Jem bought his steam engine and we went by Elmore’s for my baton. Jem took no pleasure in his acquisition; he jammed it in his pocket and walked silently beside me toward home. On the way home I nearly hit Mr. Link Deas, who said, “Look out now, Scout!” when I missed a toss, and when we approached Mrs. Dubose’s house my baton was grimy from having picked it up out of the dirt so many times.

She was not on the porch.

In later years, I sometimes wondered exactly what made Jem do it, what made him break the bonds of “You just be a gentleman, son,” and the phase of self-conscious rectitude he had recently entered. Jem had probably stood as much guff about Atticus lawing for niggers as had I, and I took it for granted that he kept his temper—he had a naturally tranquil disposition and a slow fuse. At the time, however, I thought the only explanation for what he did was that for a few minutes he simply went mad.

What Jem did was something I’d do as a matter of course had I not been under Atticus’s interdict, which I assumed included not fighting horrible old ladies. We had just come to her gate when Jem snatched my baton and ran flailing wildly up the steps into Mrs. Dubose’s front yard, forgetting everything Atticus had said, forgetting that she packed a pistol under her shawls, forgetting that if Mrs. Dubose missed, her girl Jessie probably wouldn’t.

He did not begin to calm down until he had cut the tops off every camellia bush Mrs. Dubose owned, until the ground was littered with green buds and leaves. He bent my baton against his knee, snapped it in two and threw it down.

By that time I was shrieking. Jem yanked my hair, said he didn’t care, he’d do it again if he got a chance, and if I didn’t shut up he’d pull every hair out of my head. I didn’t shut up and he kicked me. I lost my balance and fell on my face. Jem picked me up roughly but looked like he was sorry. There was nothing to say.

We did not choose to meet Atticus coming home that evening. We skulked around the kitchen until Calpurnia threw us out. By some voo-doo system Calpurnia seemed to know all about it. She was a less than satisfactory source of palliation, but she did give Jem a hot biscuit-and-butter which he tore in half and shared with me. It tasted like cotton.

We went to the livingroom. I picked up a football magazine, found a picture of Dixie Howell, showed it to Jem and said, “This looks like you.” That was the nicest thing I could think to say to him, but it was no help. He sat by the windows, hunched down in a rocking chair, scowling, waiting. Daylight faded.

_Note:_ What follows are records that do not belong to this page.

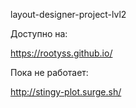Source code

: layout-designer-project-lvl2

Доступно на:


https://rootyss.github.io/ 


Пока не работает:

http://stingy-plot.surge.sh/
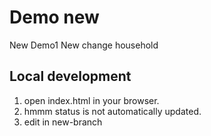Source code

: # Demo new 

New Demo1
New change
household

## Local development 
1. open index.html in your browser. 
2. hmmm status is not automatically updated. 
3. edit in new-branch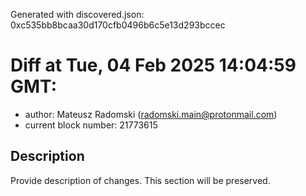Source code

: Generated with discovered.json: 0xc535bb8bcaa30d170cfb0496b6c5e13d293bccec

# Diff at Tue, 04 Feb 2025 14:04:59 GMT:

- author: Mateusz Radomski (<radomski.main@protonmail.com>)
- current block number: 21773615

## Description

Provide description of changes. This section will be preserved.
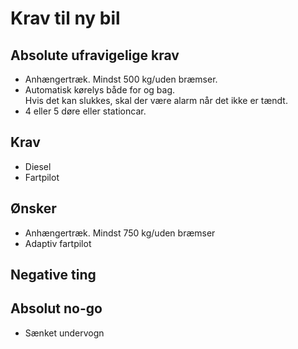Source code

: # Krav til ny bil

## Absolute ufravigelige krav
* Anhængertræk. Mindst 500 kg/uden bræmser.
* Automatisk kørelys både for og bag.\
        Hvis det kan slukkes, skal der være alarm når det ikke er tændt.
* 4 eller 5 døre eller stationcar.




## Krav
* Diesel
* Fartpilot





## Ønsker
* Anhængertræk. Mindst 750 kg/uden bræmser
* Adaptiv fartpilot





## Negative ting




## Absolut no-go
* Sænket undervogn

Two geological ages later, we heard the soles of Atticus’s shoes scrape the front steps. The screen door slammed, there was a pause—Atticus was at the hat rack in the hall—and we heard him call, “Jem!” His voice was like the winter wind.

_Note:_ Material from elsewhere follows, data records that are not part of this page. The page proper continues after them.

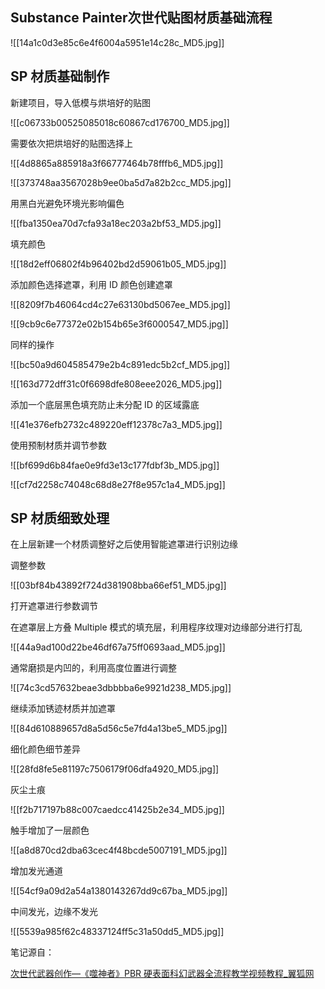 ## Substance Painter次世代贴图材质基础流程

![[14a1c0d3e85c6e4f6004a5951e14c28c_MD5.jpg]]

## SP 材质基础制作

新建项目，导入低模与烘培好的贴图

![[c06733b00525085018c60867cd176700_MD5.jpg]]

需要依次把烘培好的贴图选择上

![[4d8865a885918a3f66777464b78fffb6_MD5.jpg]]

![[373748aa3567028b9ee0ba5d7a82b2cc_MD5.jpg]]

用黑白光避免环境光影响偏色

![[fba1350ea70d7cfa93a18ec203a2bf53_MD5.jpg]]

填充颜色

![[18d2eff06802f4b96402bd2d59061b05_MD5.jpg]]

添加颜色选择遮罩，利用 ID 颜色创建遮罩

![[8209f7b46064cd4c27e63130bd5067ee_MD5.jpg]]

![[9cb9c6e77372e02b154b65e3f6000547_MD5.jpg]]

同样的操作

![[bc50a9d604585479e2b4c891edc5b2cf_MD5.jpg]]

![[163d772dff31c0f6698dfe808eee2026_MD5.jpg]]

添加一个底层黑色填充防止未分配 ID 的区域露底

![[41e376efb2732c489220eff12378c7a3_MD5.jpg]]

使用预制材质并调节参数

![[bf699d6b84fae0e9fd3e13c177fdbf3b_MD5.jpg]]

![[cf7d2258c74048c68d8e27f8e957c1a4_MD5.jpg]]

## SP 材质细致处理

在上层新建一个材质调整好之后使用智能遮罩进行识别边缘

调整参数

![[03bf84b43892f724d381908bba66ef51_MD5.jpg]]

打开遮罩进行参数调节

在遮罩层上方叠 Multiple 模式的填充层，利用程序纹理对边缘部分进行打乱

![[44a9ad100d22be46df67a75ff0693aad_MD5.jpg]]

通常磨损是内凹的，利用高度位置进行调整

![[74c3cd57632beae3dbbbba6e9921d238_MD5.jpg]]

继续添加锈迹材质并加遮罩

![[84d610889657d8a5d56c5e7fd4a13be5_MD5.jpg]]

细化颜色细节差异

![[28fd8fe5e81197c7506179f06dfa4920_MD5.jpg]]

灰尘土痕

![[f2b717197b88c007caedcc41425b2e34_MD5.jpg]]

触手增加了一层颜色

![[a8d870cd2dba63cec4f48bcde5007191_MD5.jpg]]

增加发光通道

![[54cf9a09d2a54a1380143267dd9c67ba_MD5.jpg]]

中间发光，边缘不发光

![[5539a985f62c48337124ff5c31a50dd5_MD5.jpg]]

笔记源自：

[次世代武器创作―《噬神者》PBR 硬表面科幻武器全流程教学视频教程_翼狐网](https://www.yiihuu.com/a_7797.html?TG=1901733_7797)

Atticus switched on the ceiling light in the livingroom and found us there, frozen still. He carried my baton in one hand; its filthy yellow tassel trailed on the rug. He held out his other hand; it contained fat camellia buds.

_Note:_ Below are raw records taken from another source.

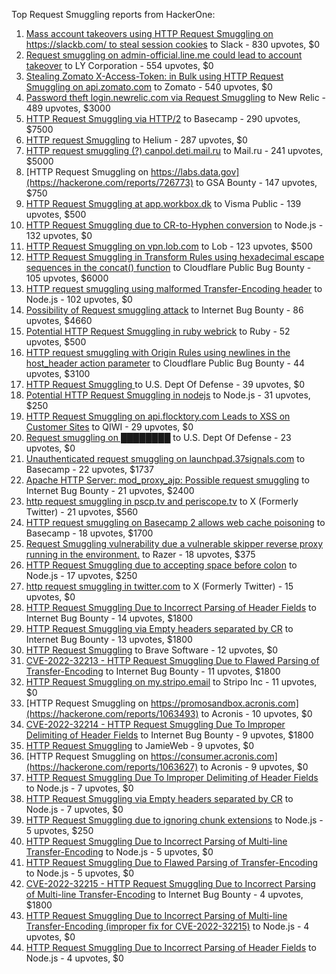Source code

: Top Request Smuggling reports from HackerOne:

1. [Mass account takeovers using HTTP Request Smuggling on https://slackb.com/ to steal session cookies](https://hackerone.com/reports/737140) to Slack - 830 upvotes, $0
2. [Request smuggling on admin-official.line.me could lead to account takeover](https://hackerone.com/reports/740037) to LY Corporation - 554 upvotes, $0
3. [Stealing Zomato X-Access-Token: in Bulk using HTTP Request Smuggling on api.zomato.com](https://hackerone.com/reports/771666) to Zomato - 540 upvotes, $0
4. [Password theft login.newrelic.com via Request Smuggling](https://hackerone.com/reports/498052) to New Relic - 489 upvotes, $3000
5. [HTTP Request Smuggling via HTTP/2](https://hackerone.com/reports/1211724) to Basecamp - 290 upvotes, $7500
6. [HTTP request Smuggling](https://hackerone.com/reports/867952) to Helium - 287 upvotes, $0
7. [HTTP request smuggling (?) canpol.deti.mail.ru](https://hackerone.com/reports/957881) to Mail.ru - 241 upvotes, $5000
8. [HTTP Request Smuggling on https://labs.data.gov](https://hackerone.com/reports/726773) to GSA Bounty - 147 upvotes, $750
9. [HTTP Request Smuggling at app.workbox.dk](https://hackerone.com/reports/919988) to Visma Public - 139 upvotes, $500
10. [HTTP Request Smuggling due to CR-to-Hyphen conversion](https://hackerone.com/reports/922597) to Node.js - 132 upvotes, $0
11. [HTTP Request Smuggling on vpn.lob.com](https://hackerone.com/reports/694604) to Lob - 123 upvotes, $500
12. [HTTP Request Smuggling in Transform Rules using hexadecimal escape sequences in the concat() function](https://hackerone.com/reports/1478633) to Cloudflare Public Bug Bounty - 105 upvotes, $6000
13. [HTTP request smuggling using malformed Transfer-Encoding header](https://hackerone.com/reports/735748) to Node.js - 102 upvotes, $0
14. [Possibility of Request smuggling attack](https://hackerone.com/reports/2280391) to Internet Bug Bounty - 86 upvotes, $4660
15. [Potential HTTP Request Smuggling in ruby webrick](https://hackerone.com/reports/965267) to Ruby - 52 upvotes, $500
16. [HTTP request smuggling with Origin Rules using newlines in the host_header action parameter](https://hackerone.com/reports/1575912) to Cloudflare Public Bug Bounty - 44 upvotes, $3100
17. [HTTP Request Smuggling ](https://hackerone.com/reports/1120982) to U.S. Dept Of Defense - 39 upvotes, $0
18. [Potential HTTP Request Smuggling in nodejs](https://hackerone.com/reports/1002188) to Node.js - 31 upvotes, $250
19. [HTTP Request Smuggling on api.flocktory.com Leads to XSS on Customer Sites](https://hackerone.com/reports/955170) to QIWI - 29 upvotes, $0
20. [Request smuggling on ████████](https://hackerone.com/reports/526880) to U.S. Dept Of Defense - 23 upvotes, $0
21. [Unauthenticated request smuggling on launchpad.37signals.com](https://hackerone.com/reports/867577) to Basecamp - 22 upvotes, $1737
22. [Apache HTTP Server: mod_proxy_ajp: Possible request smuggling](https://hackerone.com/reports/1594627) to Internet Bug Bounty - 21 upvotes, $2400
23. [http request smuggling in pscp.tv and periscope.tv](https://hackerone.com/reports/713285) to X (Formerly Twitter) - 21 upvotes, $560
24. [HTTP request smuggling on Basecamp 2 allows web cache poisoning](https://hackerone.com/reports/919175) to Basecamp - 18 upvotes, $1700
25. [Request Smuggling vulnerability due a vulnerable skipper reverse proxy running in the environment.](https://hackerone.com/reports/711679) to Razer - 18 upvotes, $375
26. [HTTP Request Smuggling due to accepting space before colon](https://hackerone.com/reports/1238709) to Node.js - 17 upvotes, $250
27. [http request smuggling in  twitter.com](https://hackerone.com/reports/715996) to X (Formerly Twitter) - 15 upvotes, $0
28. [HTTP Request Smuggling Due to Incorrect Parsing of Header Fields](https://hackerone.com/reports/1888760) to Internet Bug Bounty - 14 upvotes, $1800
29. [HTTP Request Smuggling via Empty headers separated by CR](https://hackerone.com/reports/2032842) to Internet Bug Bounty - 13 upvotes, $1800
30. [HTTP Request Smuggling](https://hackerone.com/reports/866382) to Brave Software - 12 upvotes, $0
31. [ CVE-2022-32213 - HTTP Request Smuggling Due to Flawed Parsing of Transfer-Encoding](https://hackerone.com/reports/1630668) to Internet Bug Bounty - 11 upvotes, $1800
32. [HTTP Request Smuggling on my.stripo.email](https://hackerone.com/reports/777651) to Stripo Inc - 11 upvotes, $0
33. [HTTP Request Smuggling on https://promosandbox.acronis.com](https://hackerone.com/reports/1063493) to Acronis - 10 upvotes, $0
34. [CVE-2022-32214 - HTTP Request Smuggling Due To Improper Delimiting of Header Fields](https://hackerone.com/reports/1630669) to Internet Bug Bounty - 9 upvotes, $1800
35. [HTTP Request Smuggling](https://hackerone.com/reports/643225) to JamieWeb - 9 upvotes, $0
36. [HTTP Request Smuggling on https://consumer.acronis.com](https://hackerone.com/reports/1063627) to Acronis - 9 upvotes, $0
37. [HTTP Request Smuggling Due To Improper Delimiting of Header Fields](https://hackerone.com/reports/1524692) to Node.js - 7 upvotes, $0
38. [HTTP Request Smuggling via Empty headers separated by CR](https://hackerone.com/reports/2001873) to Node.js - 7 upvotes, $0
39. [HTTP Request Smuggling due to ignoring chunk extensions](https://hackerone.com/reports/1238099) to Node.js - 5 upvotes, $250
40. [HTTP Request Smuggling Due to Incorrect Parsing of Multi-line Transfer-Encoding](https://hackerone.com/reports/1501679) to Node.js - 5 upvotes, $0
41. [HTTP Request Smuggling Due to Flawed Parsing of Transfer-Encoding ](https://hackerone.com/reports/1524555) to Node.js - 5 upvotes, $0
42. [ CVE-2022-32215 - HTTP Request Smuggling Due to Incorrect Parsing of Multi-line Transfer-Encoding](https://hackerone.com/reports/1630667) to Internet Bug Bounty - 4 upvotes, $1800
43. [HTTP Request Smuggling Due to Incorrect Parsing of Multi-line Transfer-Encoding (improper fix for CVE-2022-32215)](https://hackerone.com/reports/1665156) to Node.js - 4 upvotes, $0
44. [HTTP Request Smuggling Due to Incorrect Parsing of Header Fields](https://hackerone.com/reports/1675191) to Node.js - 4 upvotes, $0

“Jem,” he said, “are you responsible for this?”

“Yes sir.”

“Why’d you do it?”

Jem said softly, “She said you lawed for niggers and trash.”

“You did this because she said that?”

Jem’s lips moved, but his “Yes sir” was inaudible.

“Son, I have no doubt that you’ve been annoyed by your contemporaries about me lawing for niggers, as you say, but to do something like this to a sick old lady is inexcusable. I strongly advise you to go down and have a talk with Mrs. Dubose,” said Atticus. “Come straight home afterward.”

Jem did not move.

“Go on, I said.”

I followed Jem out of the livingroom. “Come back here,” Atticus said to me. I came back.

Atticus picked up The Mobile Press and sat down in the rocking chair Jem had vacated. For the life of me, I did not understand how he could sit there in cold blood and read a newspaper when his only son stood an excellent chance of being murdered with a Confederate Army relic. Of course Jem antagonized me sometimes until I could kill him, but when it came down to it he was all I had. Atticus did not seem to realize this, or if he did he didn’t care.